What Did Sheriff Dupnik Know About Jarod Loughner?

Horrifying: Jarod Loughner's mug shot
Many people who came into contact with the Tucson mass-murderer, Jarod Loughner, felt instinctively that he was likely to commit a massacre, and they said so. The blogsphere and print publications are packed with stories about people who so greatly feared for their lives in Loughner's presence that they took precautions when circumstances forced them to be near him, such as sitting next to a classroom door to expedite escape in case Loughner started shooting or attempting to "befriend" Loughner to reduce the chances of being killed by him in case he snapped. One of his teachers was afraid to turn his back on Loughner to write on the blackboard.

All this was no secret.

According to Pima County Sheriff Clarence Dupnik, law enforcement officers knew that Loughner had threatened to kill people. In fact, law officers are known to have talked to Loughner about these death threats, and one recent report even states that Loughner telephoned "many" people to issue death threats, "including staff of Pima Community College, radio personalities and local bloggers."

Didn't people complain? Didn't they attempt to press charges?

They did.

Faculty and students at Pima Community College were so alarmed by Loughner that they refused to let him return to school after he was suspended and then withdrew unless "a mental health professional agreed he did not present a danger. The Cholla Jumps is claiming that, "when Pima County Sheriff’s Office was informed [about death threats made by Loughner], his deputies assured the victims that he was being well managed by the mental health system."

Despite widespread knowledge that Loughner had serious mental problems, including at the Pima County Sheriff's Office, that knowledge seems never to have been communicated to local mental health authorities, who did not intervene. The organization that provides mental health services to Pima County denies not only that Loughner was enrolled in their system but also that anyone ever called the organization's crisis line about Loughner. Either step might have helped a great deal:
ADDITION Congresswoman Shot
The slain: Christina Taylor Green, 9, Dorothy Morris, 76,
Arizona Federal District Judge John Roll, 63,
Phyllis Schneck, 79, Dorwin Stoddard, 76,
and Gabe Zimmerman, 30.
Unlike other states, which require that someone be an imminent danger to themselves or others before seeking to have them involuntarily committed for psychiatric evaluation and treatment, in Arizona, one need only be "persistently or acutely" ill.
"It was also suggested [by the Sheriff's Office] that further pressing of charges [against Loughner for making death threats] would be unnecessary and probably cause more problems than it solved . . . ."

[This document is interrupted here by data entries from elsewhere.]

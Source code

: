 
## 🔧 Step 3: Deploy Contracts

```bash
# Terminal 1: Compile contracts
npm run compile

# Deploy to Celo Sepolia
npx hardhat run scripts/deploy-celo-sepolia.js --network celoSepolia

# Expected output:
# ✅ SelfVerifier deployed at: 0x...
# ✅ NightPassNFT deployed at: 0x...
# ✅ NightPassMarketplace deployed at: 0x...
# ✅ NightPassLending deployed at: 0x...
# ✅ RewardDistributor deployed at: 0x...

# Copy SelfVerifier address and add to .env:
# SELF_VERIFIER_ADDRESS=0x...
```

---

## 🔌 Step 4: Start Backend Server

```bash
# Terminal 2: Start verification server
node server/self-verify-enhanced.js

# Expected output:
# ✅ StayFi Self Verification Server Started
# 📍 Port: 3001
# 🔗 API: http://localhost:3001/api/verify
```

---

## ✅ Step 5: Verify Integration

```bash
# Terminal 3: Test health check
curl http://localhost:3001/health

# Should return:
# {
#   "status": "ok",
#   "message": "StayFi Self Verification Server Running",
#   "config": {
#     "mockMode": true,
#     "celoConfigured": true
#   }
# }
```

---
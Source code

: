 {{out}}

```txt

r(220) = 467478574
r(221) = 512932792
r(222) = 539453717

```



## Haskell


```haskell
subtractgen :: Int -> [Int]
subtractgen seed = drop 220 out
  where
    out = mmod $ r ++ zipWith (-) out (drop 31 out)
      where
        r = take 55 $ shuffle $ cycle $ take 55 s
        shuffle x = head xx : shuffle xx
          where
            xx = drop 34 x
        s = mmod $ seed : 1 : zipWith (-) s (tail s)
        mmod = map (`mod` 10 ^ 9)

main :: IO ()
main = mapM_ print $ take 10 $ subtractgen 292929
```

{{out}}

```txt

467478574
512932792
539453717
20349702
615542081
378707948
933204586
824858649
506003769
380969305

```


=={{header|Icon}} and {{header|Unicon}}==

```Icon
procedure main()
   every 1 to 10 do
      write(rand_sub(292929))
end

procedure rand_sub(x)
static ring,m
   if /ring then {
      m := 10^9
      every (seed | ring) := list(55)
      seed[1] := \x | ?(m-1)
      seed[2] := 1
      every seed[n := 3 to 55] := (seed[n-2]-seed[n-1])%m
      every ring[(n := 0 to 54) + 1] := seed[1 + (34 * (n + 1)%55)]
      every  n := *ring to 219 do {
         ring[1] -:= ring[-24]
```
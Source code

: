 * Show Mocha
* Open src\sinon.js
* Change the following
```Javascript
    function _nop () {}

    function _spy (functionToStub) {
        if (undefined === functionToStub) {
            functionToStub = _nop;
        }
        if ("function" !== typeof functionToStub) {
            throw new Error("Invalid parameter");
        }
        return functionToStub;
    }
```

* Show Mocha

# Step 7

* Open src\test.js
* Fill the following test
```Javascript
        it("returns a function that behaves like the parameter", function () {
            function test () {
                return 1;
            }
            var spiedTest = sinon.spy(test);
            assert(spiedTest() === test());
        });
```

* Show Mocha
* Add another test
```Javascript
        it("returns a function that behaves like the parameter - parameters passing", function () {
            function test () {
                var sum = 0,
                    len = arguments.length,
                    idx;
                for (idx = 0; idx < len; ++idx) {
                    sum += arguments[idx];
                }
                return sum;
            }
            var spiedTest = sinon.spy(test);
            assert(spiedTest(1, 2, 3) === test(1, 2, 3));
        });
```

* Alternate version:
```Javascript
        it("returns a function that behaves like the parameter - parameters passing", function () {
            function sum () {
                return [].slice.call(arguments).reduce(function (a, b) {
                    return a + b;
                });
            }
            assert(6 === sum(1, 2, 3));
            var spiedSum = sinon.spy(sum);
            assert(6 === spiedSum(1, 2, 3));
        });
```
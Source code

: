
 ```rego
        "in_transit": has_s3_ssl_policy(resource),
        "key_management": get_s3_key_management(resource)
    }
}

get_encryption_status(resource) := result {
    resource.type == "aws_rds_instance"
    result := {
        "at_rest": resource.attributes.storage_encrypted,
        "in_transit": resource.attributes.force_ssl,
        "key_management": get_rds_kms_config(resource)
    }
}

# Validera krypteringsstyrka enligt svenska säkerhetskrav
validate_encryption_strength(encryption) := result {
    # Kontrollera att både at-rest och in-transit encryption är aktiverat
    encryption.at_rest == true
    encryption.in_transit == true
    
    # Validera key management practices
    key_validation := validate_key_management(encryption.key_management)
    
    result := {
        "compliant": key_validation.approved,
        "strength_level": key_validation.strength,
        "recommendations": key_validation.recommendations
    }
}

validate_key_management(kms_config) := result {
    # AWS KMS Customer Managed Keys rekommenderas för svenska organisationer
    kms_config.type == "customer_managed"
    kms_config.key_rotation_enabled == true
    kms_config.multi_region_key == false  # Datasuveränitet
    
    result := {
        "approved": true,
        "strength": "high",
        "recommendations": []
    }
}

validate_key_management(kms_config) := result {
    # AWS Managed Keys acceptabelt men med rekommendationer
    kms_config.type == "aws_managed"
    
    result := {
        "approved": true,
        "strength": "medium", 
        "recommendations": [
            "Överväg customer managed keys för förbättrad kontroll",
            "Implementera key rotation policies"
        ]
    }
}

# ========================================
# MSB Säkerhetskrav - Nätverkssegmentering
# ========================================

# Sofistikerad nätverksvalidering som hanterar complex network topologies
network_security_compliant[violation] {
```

It didn't turn out that way.

Like medical intervention, further charges against Loughner might have prevented the legal purchase of the Glock 19 semi-automatic weapon that Loughner apparently purchased only 5 weeks ago, and might have prevented the massacre altogether.

It's past time for the press to stop asking Sheriff Dupnik what he thinks about public discourse and start asking him what the Pima County Sheriff's Office did to prevent a mentally disturbed man who was threatening to kill people from carrying out those threats.